Tensorflow not predicting accurate enough results

问题

I have some fundamental questions about the algorithms I picked in my Tensorflow project. I fed in around 1 million sets of training data and still couldn't get the accurate enough prediction results.

The code I am using is based on an old Tensorflow example (https://github.com/tensorflow/tensorflow/blob/r1.3/tensorflow/examples/tutorials/estimators/abalone.py). The goal of this example is to predict the age of an abalone based on the training features provided.

My purpose is very similar. The only difference is that I have more labels(6) compared to my features(4). Since the predictions after training are way off, the concern of the feasibility of this project is starting to raise some concerns.

I am pretty new to Machine Learning and Tensorflow so I am not very sure if I have picked the proper methods for this project. I'd like to know if there are some ways to improve my current code to possibly improve the accuracy of the predictions, like more layers, different optimization methods, etc.

Here is the code:

from __future__ import absolute_import
from __future__ import division
from __future__ import print_function

import argparse
import sys
import numpy as np

import pandas as pd
import tensorflow as tf

LEARNING_RATE = 0.001


def model_fn(features, labels, mode, params):
  """Model function for Estimator."""

  first_hidden_layer = tf.layers.dense(features["x"], 10, activation=tf.nn.relu)

  # Connect the second hidden layer to first hidden layer with relu
  second_hidden_layer = tf.layers.dense(
      first_hidden_layer, 10, activation=tf.nn.relu)

  # Connect the output layer to second hidden layer (no activation fn)
  output_layer = tf.layers.dense(second_hidden_layer, 6)

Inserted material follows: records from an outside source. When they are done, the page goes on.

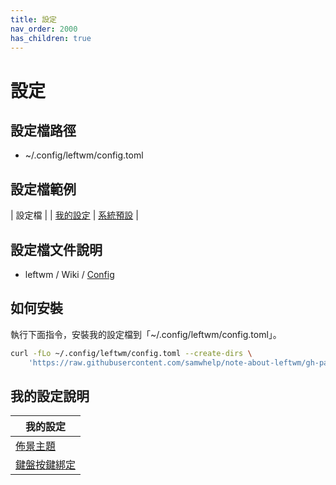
 ```yaml
---
title: 設定
nav_order: 2000
has_children: true
---
```


# 設定


## 設定檔路徑

* ~/.config/leftwm/config.toml

## 設定檔範例

| 設定檔 |
| [我的設定](https://github.com/samwhelp/note-about-leftwm/blob/gh-pages/_demo/config/leftwm-config/main/config/leftwm/config.toml)
| [系統預設](https://github.com/samwhelp/note-about-leftwm/blob/gh-pages/_demo/config/leftwm-config/default/config/leftwm/config.toml) |

## 設定檔文件說明

* leftwm / Wiki / [Config](https://github.com/leftwm/leftwm/wiki/Config)


## 如何安裝

執行下面指令，安裝我的設定檔到「~/.config/leftwm/config.toml」。

``` sh
curl -fLo ~/.config/leftwm/config.toml --create-dirs \
	'https://raw.githubusercontent.com/samwhelp/note-about-leftwm/gh-pages/_demo/config/main/config/leftwm/config.toml'
```

## 我的設定說明

| 我的設定 |
| --- |
| [佈景主題](config/theme) |
| [鍵盤按鍵綁定](config/keybind) |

  # Reshape output layer to 1-dim Tensor to return predictions
  predictions = tf.reshape(output_layer, [-1,6])

  # Provide an estimator spec for `ModeKeys.PREDICT`.
  if mode == tf.estimator.ModeKeys.PREDICT:
    return tf.estimator.EstimatorSpec(
        mode=mode,
        predictions={"ages": predictions})

  # Calculate loss using mean squared error
  loss = tf.losses.mean_squared_error(labels, predictions)

  optimizer = tf.train.GradientDescentOptimizer(
      learning_rate=params["learning_rate"])
  train_op = optimizer.minimize(
      loss=loss, global_step=tf.train.get_global_step())

  # Calculate root mean squared error as additional eval metric
  eval_metric_ops = {
      "rmse": tf.metrics.root_mean_squared_error(
          tf.cast(labels, tf.float64), predictions)
  }

  # Provide an estimator spec for `ModeKeys.EVAL` and `ModeKeys.TRAIN` modes.
  return tf.estimator.EstimatorSpec(
      mode=mode,
      loss=loss,
      train_op=train_op,
      eval_metric_ops=eval_metric_ops)


def main(unused_argv):

  train_file = "training_data_mc1000.csv"
  test_file = "test_data_mc1000.csv"

  train_features_interim = pd.read_csv(train_file, usecols=['vgs', 'vbs', 'vds', 'current'])
  train_features_numpy = np.asarray(train_features_interim, dtype=np.float64)

  train_labels_interim = pd.read_csv(train_file, usecols=['plo_tox', 'plo_dxl', 'plo_dxw', 'parl1', 'parl2', 'random_fn'])
  train_labels_numpy = np.asarray(train_labels_interim, dtype=np.float64)

  # Set model params
  model_params = {"learning_rate": LEARNING_RATE}

  # Instantiate Estimator
  nn = tf.estimator.Estimator(model_fn=model_fn, params=model_params)

  train_input_fn = tf.estimator.inputs.numpy_input_fn(
      x={"x": train_features_numpy},
      y=train_labels_numpy,
      num_epochs=None,
      shuffle=True)

  # Train
  nn.train(input_fn=train_input_fn, max_steps=1048576)

  test_features_interim = pd.read_csv(test_file, usecols=['vgs', 'vbs', 'vds', 'current'])
  test_features_numpy = np.asarray(test_features_interim, dtype=np.float64)

  test_labels_interim = pd.read_csv(test_file, usecols=['plo_tox', 'plo_dxl', 'plo_dxw', 'parl1', 'parl2', 'random_fn'])
  test_labels_numpy = np.asarray(test_labels_interim, dtype=np.float64)

  # Score accuracy
  test_input_fn = tf.estimator.inputs.numpy_input_fn(
      x={"x": test_features_numpy},
      y=test_labels_numpy,
      num_epochs=1,
      shuffle=False)

  ev = nn.evaluate(input_fn=test_input_fn)
  print("Loss: %s" % ev["loss"])
  print("Root Mean Squared Error: %s" % ev["rmse"])

  prediction_file = "Tensorflow_prediction_data.csv"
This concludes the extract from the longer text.